• Eddie Gamez

Headshots: Are You Falling Short?


I previously wrote a blog about the need for comedians to have a decent tape of their set. This particular piece got both positive and negative reactions. For the most part, comics know about the importance of having a good tape and understand it needs to emphasize a few key things before being shopped around. Others felt I was condescending or calling them out. Although no one was specifically referenced, I’m not flinching if the truth hurts someone’s feelings. These blogs are meant to be insightful and not to give anyone’s ego a false sense of hope.

Tapes are one of the basic necessities a comic needs to make their mark and the same goes for one other thing: headshots.

It amazes me to this day how many comics lack a quality headshot (new and veterans).

Why is it so important? I’ll tell you.

Headshots show your level of professionalism.

Comedy is one of those industries where there’s kind of a misconception that because it’s funny business comics can get away with being unprofessional. That’s not the case and this business is just as serious as any industry would be.
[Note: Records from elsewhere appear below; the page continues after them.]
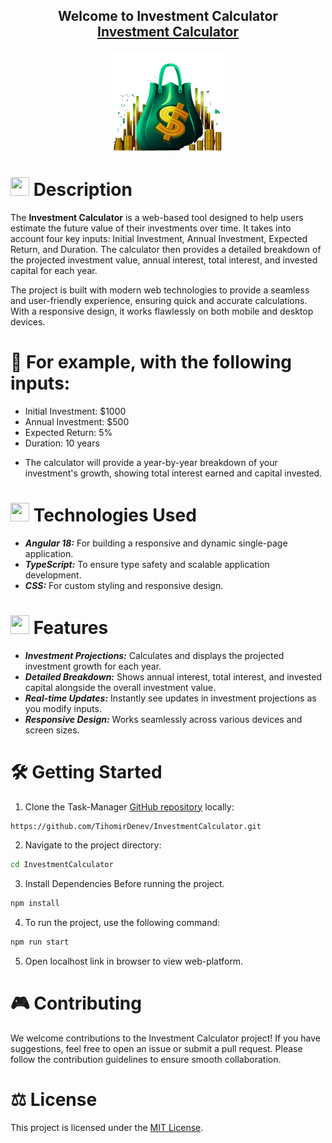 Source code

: <h2 align="center">
  Welcome to Investment Calculator <br/>
  <a href="https://github.com/TihomirDenev/InvestmentCalculator" target="_blank">Investment Calculator</a>
</h2>
<div align="center">
  <img src="public/investment-calculator-logo.png" alt="Investment Calculator" style="height: 160px;" />
</div>

# <img src="https://firebasestorage.googleapis.com/v0/b/dare2fit-f6eb4.appspot.com/o/assets%2FREADME-images%2Fcommunity.png?alt=media&token=893ecd6f-908b-4c1e-9223-25d82f1bb8b1&_gl=1*watnuy*_ga*MjExMzk5MTA5MC4xNjgzMjcwMjg1*_ga_CW55HF8NVT*MTY4NjU3Njg5Ni4xMDMuMS4xNjg2NTc3OTI1LjAuMC4w"  width="30" height="30"> Description

The **Investment Calculator** is a web-based tool designed to help users estimate the future value of their investments over time. It takes into account four key inputs: Initial Investment, Annual Investment, Expected Return, and Duration. The calculator then provides a detailed breakdown of the projected investment value, annual interest, total interest, and invested capital for each year.

The project is built with modern web technologies to provide a seamless and user-friendly experience, ensuring quick and accurate calculations. With a responsive design, it works flawlessly on both mobile and desktop devices.

# 💱 For example, with the following inputs:

- Initial Investment: $1000
- Annual Investment: $500
- Expected Return: 5%
- Duration: 10 years

* The calculator will provide a year-by-year breakdown of your investment's growth, showing total interest earned and capital invested.

# <img src="https://firebasestorage.googleapis.com/v0/b/dare2fit-f6eb4.appspot.com/o/assets%2FREADME-images%2Fresources.png?alt=media&token=9fe5f5ee-5413-4af3-a50b-c7f01650d1fe&_gl=1*4u0xo2*_ga*MjExMzk5MTA5MC4xNjgzMjcwMjg1*_ga_CW55HF8NVT*MTY4NjU3Njg5Ni4xMDMuMS4xNjg2NTc3OTk4LjAuMC4w"  width="30" height="30"> Technologies Used

- **_Angular 18:_** For building a responsive and dynamic single-page application.
- **_TypeScript:_** To ensure type safety and scalable application development.
- **_CSS:_** For custom styling and responsive design.

# <img src="https://firebasestorage.googleapis.com/v0/b/dare2fit-f6eb4.appspot.com/o/assets%2FREADME-images%2Ffeatures.png?alt=media&token=e5fc5779-b3db-41c2-a576-947ca382ea5a&_gl=1*81oei1*_ga*MjExMzk5MTA5MC4xNjgzMjcwMjg1*_ga_CW55HF8NVT*MTY4NjU3Njg5Ni4xMDMuMS4xNjg2NTc3OTgzLjAuMC4w" width="30" height="30"> Features

- **_Investment Projections:_** Calculates and displays the projected investment growth for each year.
- **_Detailed Breakdown:_** Shows annual interest, total interest, and invested capital alongside the overall investment value.
- **_Real-time Updates:_** Instantly see updates in investment projections as you modify inputs.
- **_Responsive Design:_** Works seamlessly across various devices and screen sizes.

# 🛠 Getting Started

1. Clone the Task-Manager [GitHub repository](https://github.com/TihomirDenev/InvestmentCalculator) locally:

```bash
https://github.com/TihomirDenev/InvestmentCalculator.git
```

2. Navigate to the project directory:

```bash
cd InvestmentCalculator
```

3. Install Dependencies Before running the project.

```bash
npm install
```

4. To run the project, use the following command:

```bash
npm run start
```

5. Open localhost link in browser to view web-platform.

# 🎮 Contributing

We welcome contributions to the Investment Calculator project! If you have suggestions, feel free to open an issue or submit a pull request. Please follow the contribution guidelines to ensure smooth collaboration.

# ⚖ License

This project is licensed under the [MIT License](https://opensource.org/licenses/MIT).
Professional headshots are an extension of your brand and part of the equation for selling yourself. For example, let’s say you’re submitting for representation; you’ve gained recognition on the scene that would constitute at least a meeting for potential representation. They ask you for a headshot and you send them an obvious selfie image you took from your smartphone or worse, you don’t have one to send. How can that be taken seriously? There’s a saying “be so undeniable that no one can say ‘no.’” Sure, talent is one thing and it can get you to a certain point, but professionalism is another thing and lacking basic necessities will be a turn off to any producer, agent, etc.

Why do so many comics lack headshots? Personally, the lack of headshots is a mystery to me. When I ask a comic for a headshot and they say they don’t have one, reasons range from not having time to do them, they can’t afford the cost, etc. These reasonings are just excuses in my opinion and not good enough. Would you tell a talent agent, booker, or casting director that? Probably not.

Even with something like cost, you don’t have to spend a fortune to get workable headshots that can be used for anything. I know a photographer that offers five professional, retouched headshots for a session in New York City at just $100. That’s an amazing bargain for what is being offered as “affordable” these days so there really is no excuse.

What should a headshot embody?

Headshots don’t have to be extravagant and for the most part, a simple, straight forward shot will do. It helps to have options though. Maybe you want one to be “comedy specific” whereas as the others can be more versatile? The main elements you should have for a headshot are looking straight into the camera and nothing is in the way of your face. If you want to use props make sure they are at body level or are far enough away from the face that it doesn’t look like it’s an obstruction. Additionally, lighting should be balanced to where you can be seen clearly and the resolution must be intact.

They SHOULD NOT be black and white (it’s not your funeral) and you probably shouldn’t do distorted facial expressions. If you plan to have a distorted expression make sure you have other options to choose from.

It’s a real indicator of how far someone will go based on lacking something as simple as a headshot. It’s not only a necessity, but a basic responsibility for comics to have useable headshots (among other things). If you don’t then don’t be surprised if you can’t take your career to the next level.